Miss Grant Goes to the Door was a short propaganda film made for the British Ministry of Information in 1940. It was directed by Brian Desmond Hurst and starred Mary Clare and Martita Hunt as two sisters, Caroline and Edith Grant, who have to deal with two invading Germans who arrive at their cottage. The film addressed the threat of invasion, and was intended to inspire confidence and convey the message 'Keep your heads'.

Plot
The film opens with sisters Caroline (Mary Clare) and Edith Grant (Martita Hunt) preparing to shelter in their cellar following an air raid warning.  When a man in uniform collapses outside their cottage, they bring him into their home and lay him down on their sofa. When he dies, they realise that the man is a German parachutist and, hearing the church bells tolling to warn of invasion, Caroline takes his revolver from him.
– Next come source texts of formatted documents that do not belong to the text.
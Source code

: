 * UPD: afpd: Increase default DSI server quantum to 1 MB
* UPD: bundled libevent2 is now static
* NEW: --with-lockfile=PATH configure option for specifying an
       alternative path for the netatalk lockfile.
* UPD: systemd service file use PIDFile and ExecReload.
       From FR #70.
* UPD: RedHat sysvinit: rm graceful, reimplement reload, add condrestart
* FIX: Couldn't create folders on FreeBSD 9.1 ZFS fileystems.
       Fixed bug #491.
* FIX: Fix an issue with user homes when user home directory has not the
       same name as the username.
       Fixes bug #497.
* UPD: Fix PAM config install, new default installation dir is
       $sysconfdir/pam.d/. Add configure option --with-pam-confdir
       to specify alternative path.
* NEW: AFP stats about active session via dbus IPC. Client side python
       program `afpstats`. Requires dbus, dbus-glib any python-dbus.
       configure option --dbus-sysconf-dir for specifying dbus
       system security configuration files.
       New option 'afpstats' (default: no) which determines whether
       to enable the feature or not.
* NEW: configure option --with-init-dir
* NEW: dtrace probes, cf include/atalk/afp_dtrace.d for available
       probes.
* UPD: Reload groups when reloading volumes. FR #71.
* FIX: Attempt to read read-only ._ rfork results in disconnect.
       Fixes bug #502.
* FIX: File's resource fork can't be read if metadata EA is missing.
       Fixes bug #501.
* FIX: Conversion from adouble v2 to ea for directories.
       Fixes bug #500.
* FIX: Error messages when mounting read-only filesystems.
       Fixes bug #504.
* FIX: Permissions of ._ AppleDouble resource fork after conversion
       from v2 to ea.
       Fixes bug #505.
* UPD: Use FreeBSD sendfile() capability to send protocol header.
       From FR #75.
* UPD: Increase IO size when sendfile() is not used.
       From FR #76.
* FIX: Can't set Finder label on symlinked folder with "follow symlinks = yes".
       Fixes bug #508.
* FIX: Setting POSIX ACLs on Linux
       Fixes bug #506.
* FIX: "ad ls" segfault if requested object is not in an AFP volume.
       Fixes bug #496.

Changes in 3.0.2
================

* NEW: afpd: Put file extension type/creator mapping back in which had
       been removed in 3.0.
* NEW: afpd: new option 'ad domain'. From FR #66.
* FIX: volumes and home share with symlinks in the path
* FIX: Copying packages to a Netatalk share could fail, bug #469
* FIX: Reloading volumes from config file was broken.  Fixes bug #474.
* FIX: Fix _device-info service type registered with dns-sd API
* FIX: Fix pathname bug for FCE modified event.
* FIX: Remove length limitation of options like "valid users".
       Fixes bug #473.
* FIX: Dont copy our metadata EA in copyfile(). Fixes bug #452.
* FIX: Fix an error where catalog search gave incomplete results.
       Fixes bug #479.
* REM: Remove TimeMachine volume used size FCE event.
Soon afterwards, a British army officer arrives asking for a map to help him find his unit. In reality, however, this is a German spy, who is exposed when mis-pronouncing 'Jarvis Cross' as 'Yarvis Cross'. Caroline turns the dead parachutist's revolver on him and guards him, while sending Edith to seek assistance from the ARP. When Edith informs the ARP warden of the situation, he calls the Local Defence Volunteers (Home Guard), interrupting a lecture on German parachutists.
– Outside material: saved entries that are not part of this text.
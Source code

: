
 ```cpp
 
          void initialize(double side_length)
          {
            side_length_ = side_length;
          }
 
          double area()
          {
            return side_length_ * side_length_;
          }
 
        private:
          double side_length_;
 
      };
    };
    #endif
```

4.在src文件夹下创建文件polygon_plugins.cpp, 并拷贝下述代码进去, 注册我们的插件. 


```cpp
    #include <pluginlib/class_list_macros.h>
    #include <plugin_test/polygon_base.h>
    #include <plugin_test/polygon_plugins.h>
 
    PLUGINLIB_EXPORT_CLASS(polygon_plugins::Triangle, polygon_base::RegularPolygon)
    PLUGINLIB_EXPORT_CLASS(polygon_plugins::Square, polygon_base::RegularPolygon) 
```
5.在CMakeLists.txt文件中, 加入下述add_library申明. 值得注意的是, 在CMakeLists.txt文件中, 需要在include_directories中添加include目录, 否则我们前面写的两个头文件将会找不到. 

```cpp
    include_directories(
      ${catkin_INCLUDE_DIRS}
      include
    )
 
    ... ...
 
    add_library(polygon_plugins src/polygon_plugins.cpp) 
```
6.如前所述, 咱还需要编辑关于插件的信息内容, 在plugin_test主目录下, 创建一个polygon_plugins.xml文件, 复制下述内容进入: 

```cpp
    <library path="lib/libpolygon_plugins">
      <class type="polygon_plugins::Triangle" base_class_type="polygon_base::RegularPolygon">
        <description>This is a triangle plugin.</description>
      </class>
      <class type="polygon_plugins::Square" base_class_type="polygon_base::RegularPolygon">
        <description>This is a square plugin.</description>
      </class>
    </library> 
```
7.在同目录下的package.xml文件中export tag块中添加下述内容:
The film returns to the Grants' cottage, where the spy engineers his escape from Caroline by asking her for a cigarette. While she finds one, he knocks the gun out of her hands and flees the cottage. His flight is short-lived, however, because the Grants have immobilised their car and locked up their spare bicycle. He is thus apprehended by the LDV, who also destroy a parachute weapons canister. The final scene depicts the Grants thanking a member of the LDV over a cup of tea in their cottage, and he commends their actions with the words: 'You kept your heads. The front line is in every home nowadays'.

Production and background
Miss Grant Goes to the Door was one of a number of films which addressed the threat of invasion, with the intention of being both instructional and reassuring. The film thus includes many details which demonstrated the importance of following the advice that had been issued by the Ministry of Information. Citizens were to follow the example of the Grants and immobilise their vehicles, keep maps locked away and refuse to give geographical information to strangers. The Grants also keep the spy talking, which exposes him as a German. The LDV's concluding words to the Grants, 'You kept your heads', also reflected advice given to citizens in Ministry of Information leaflets.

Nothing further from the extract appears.